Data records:

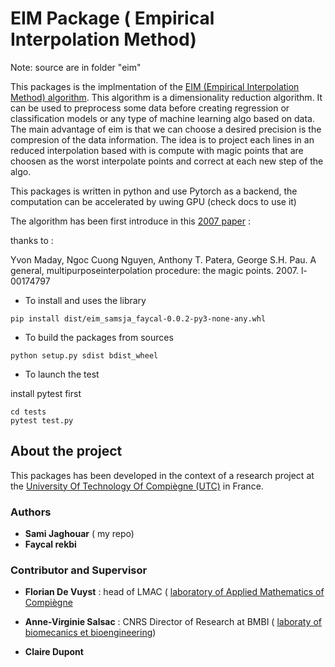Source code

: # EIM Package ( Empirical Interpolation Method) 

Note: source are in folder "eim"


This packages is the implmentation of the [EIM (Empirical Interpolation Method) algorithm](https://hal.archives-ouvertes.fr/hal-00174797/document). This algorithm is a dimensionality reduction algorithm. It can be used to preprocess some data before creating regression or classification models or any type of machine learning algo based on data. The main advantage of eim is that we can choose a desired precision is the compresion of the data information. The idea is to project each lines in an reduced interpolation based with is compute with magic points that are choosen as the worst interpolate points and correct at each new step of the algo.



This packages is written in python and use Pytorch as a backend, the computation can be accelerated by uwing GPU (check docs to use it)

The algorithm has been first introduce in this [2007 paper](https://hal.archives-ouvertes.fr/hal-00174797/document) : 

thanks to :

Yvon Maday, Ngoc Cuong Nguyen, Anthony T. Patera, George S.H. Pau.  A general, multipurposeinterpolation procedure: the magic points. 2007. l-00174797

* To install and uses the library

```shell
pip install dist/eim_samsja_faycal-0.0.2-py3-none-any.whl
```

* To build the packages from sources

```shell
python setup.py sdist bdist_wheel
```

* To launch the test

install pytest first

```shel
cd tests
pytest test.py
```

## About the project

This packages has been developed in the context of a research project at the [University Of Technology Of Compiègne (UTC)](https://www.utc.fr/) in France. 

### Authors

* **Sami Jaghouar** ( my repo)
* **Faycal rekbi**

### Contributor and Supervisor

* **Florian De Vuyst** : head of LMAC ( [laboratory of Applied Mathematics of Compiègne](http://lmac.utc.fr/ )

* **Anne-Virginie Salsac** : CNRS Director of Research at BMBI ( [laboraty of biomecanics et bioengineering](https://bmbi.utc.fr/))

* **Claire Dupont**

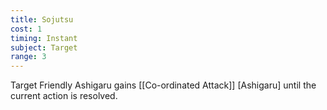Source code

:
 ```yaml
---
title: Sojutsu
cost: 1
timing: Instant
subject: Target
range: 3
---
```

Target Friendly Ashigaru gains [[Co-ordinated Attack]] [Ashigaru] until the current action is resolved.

...

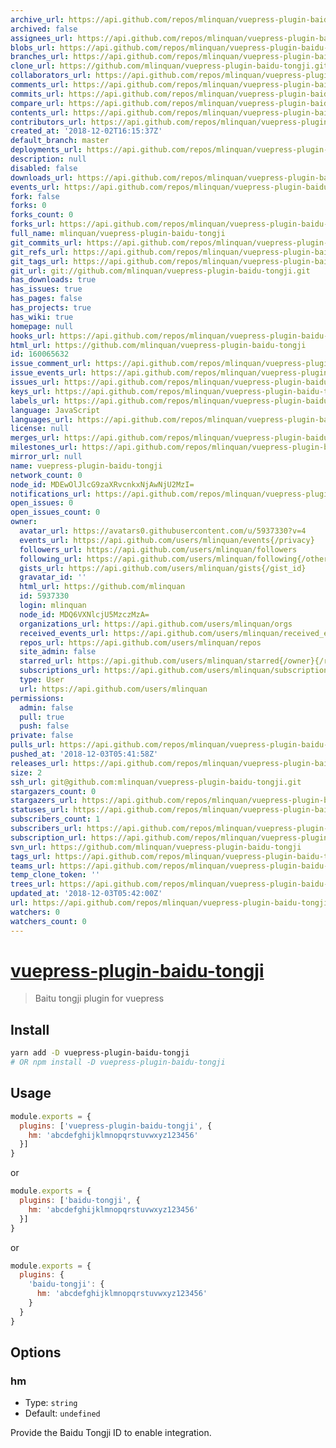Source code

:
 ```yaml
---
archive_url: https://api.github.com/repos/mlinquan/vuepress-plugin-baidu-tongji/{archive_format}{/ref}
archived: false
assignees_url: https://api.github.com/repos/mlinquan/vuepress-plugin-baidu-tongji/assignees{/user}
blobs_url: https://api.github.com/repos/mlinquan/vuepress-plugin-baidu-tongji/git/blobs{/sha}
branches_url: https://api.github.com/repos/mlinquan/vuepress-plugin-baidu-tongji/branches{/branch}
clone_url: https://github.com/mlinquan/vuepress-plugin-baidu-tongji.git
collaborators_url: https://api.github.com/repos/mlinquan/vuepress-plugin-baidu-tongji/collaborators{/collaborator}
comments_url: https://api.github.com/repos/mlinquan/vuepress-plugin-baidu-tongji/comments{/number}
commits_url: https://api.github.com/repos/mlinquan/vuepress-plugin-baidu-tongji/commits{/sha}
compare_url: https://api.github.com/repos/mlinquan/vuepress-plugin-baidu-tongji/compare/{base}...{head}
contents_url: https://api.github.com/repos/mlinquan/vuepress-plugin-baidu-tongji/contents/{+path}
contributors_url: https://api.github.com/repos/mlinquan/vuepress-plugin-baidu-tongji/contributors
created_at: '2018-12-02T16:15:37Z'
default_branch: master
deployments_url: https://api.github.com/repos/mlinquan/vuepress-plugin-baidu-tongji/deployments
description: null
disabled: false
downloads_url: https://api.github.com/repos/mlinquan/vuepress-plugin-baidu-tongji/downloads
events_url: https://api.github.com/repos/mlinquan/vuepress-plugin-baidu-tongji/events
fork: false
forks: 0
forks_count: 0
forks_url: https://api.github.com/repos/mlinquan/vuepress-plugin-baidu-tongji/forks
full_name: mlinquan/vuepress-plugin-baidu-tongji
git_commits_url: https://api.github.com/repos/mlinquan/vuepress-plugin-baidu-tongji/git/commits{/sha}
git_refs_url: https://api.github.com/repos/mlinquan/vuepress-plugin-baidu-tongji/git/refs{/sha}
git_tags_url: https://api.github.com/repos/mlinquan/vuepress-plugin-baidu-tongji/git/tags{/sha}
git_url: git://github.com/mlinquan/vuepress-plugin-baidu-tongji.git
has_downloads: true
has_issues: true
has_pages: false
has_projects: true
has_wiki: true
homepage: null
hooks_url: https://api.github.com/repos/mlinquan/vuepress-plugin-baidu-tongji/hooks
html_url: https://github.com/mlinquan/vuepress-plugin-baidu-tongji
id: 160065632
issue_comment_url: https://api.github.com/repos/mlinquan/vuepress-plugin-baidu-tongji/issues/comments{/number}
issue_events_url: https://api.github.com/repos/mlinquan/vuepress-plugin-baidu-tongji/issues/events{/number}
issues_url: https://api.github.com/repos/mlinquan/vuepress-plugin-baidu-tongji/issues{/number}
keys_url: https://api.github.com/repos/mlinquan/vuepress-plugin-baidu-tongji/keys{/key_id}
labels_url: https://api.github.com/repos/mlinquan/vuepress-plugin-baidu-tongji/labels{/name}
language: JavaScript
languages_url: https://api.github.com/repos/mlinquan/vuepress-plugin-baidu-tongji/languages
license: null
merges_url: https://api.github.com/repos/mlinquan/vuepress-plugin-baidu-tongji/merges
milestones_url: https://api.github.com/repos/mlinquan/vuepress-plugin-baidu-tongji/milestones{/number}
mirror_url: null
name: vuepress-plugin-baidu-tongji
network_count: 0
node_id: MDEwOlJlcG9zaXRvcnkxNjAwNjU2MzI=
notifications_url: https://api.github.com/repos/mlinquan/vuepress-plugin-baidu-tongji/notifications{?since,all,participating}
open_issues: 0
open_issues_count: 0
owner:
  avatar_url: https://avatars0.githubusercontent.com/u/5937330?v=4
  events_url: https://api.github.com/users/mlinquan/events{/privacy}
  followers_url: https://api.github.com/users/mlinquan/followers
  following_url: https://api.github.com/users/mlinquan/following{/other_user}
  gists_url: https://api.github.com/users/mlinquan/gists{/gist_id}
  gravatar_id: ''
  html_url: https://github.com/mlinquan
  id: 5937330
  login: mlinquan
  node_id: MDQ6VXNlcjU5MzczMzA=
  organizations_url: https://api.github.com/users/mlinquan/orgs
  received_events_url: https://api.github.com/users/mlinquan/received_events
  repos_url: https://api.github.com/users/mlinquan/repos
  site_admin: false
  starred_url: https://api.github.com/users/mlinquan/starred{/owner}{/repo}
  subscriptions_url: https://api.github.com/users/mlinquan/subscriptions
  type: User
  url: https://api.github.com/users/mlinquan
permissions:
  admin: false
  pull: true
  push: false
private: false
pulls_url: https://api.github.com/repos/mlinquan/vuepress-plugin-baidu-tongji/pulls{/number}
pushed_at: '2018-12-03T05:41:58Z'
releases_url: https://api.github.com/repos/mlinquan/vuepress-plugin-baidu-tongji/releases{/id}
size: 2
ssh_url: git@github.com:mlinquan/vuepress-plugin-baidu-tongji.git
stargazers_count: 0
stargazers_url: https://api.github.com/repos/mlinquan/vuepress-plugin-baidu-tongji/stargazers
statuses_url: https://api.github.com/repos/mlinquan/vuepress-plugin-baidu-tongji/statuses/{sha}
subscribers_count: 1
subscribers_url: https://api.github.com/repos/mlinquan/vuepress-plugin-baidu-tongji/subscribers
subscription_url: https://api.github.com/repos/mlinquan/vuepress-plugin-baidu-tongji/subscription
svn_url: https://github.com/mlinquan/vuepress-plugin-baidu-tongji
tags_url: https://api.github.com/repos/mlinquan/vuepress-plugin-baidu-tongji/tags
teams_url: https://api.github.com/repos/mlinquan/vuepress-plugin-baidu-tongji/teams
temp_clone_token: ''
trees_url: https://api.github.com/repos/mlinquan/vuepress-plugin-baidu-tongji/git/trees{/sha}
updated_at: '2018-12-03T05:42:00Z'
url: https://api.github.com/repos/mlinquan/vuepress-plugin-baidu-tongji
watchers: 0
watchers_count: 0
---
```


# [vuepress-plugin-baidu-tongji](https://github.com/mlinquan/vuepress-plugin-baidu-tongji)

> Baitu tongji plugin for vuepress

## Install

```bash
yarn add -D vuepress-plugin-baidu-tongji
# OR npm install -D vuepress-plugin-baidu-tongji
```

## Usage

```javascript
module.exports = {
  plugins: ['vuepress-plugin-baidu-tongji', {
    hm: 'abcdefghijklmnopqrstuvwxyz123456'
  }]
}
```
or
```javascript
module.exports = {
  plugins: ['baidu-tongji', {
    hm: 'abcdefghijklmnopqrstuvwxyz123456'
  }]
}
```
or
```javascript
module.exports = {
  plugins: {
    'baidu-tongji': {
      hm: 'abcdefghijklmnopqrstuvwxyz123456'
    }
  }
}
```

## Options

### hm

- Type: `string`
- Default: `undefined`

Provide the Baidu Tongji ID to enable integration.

(What to produce)
Write out each line above containing "false".

(Reply)
archived: false
disabled: false
fork: false
has_pages: false
  site_admin: false
  admin: false
  push: false
private: false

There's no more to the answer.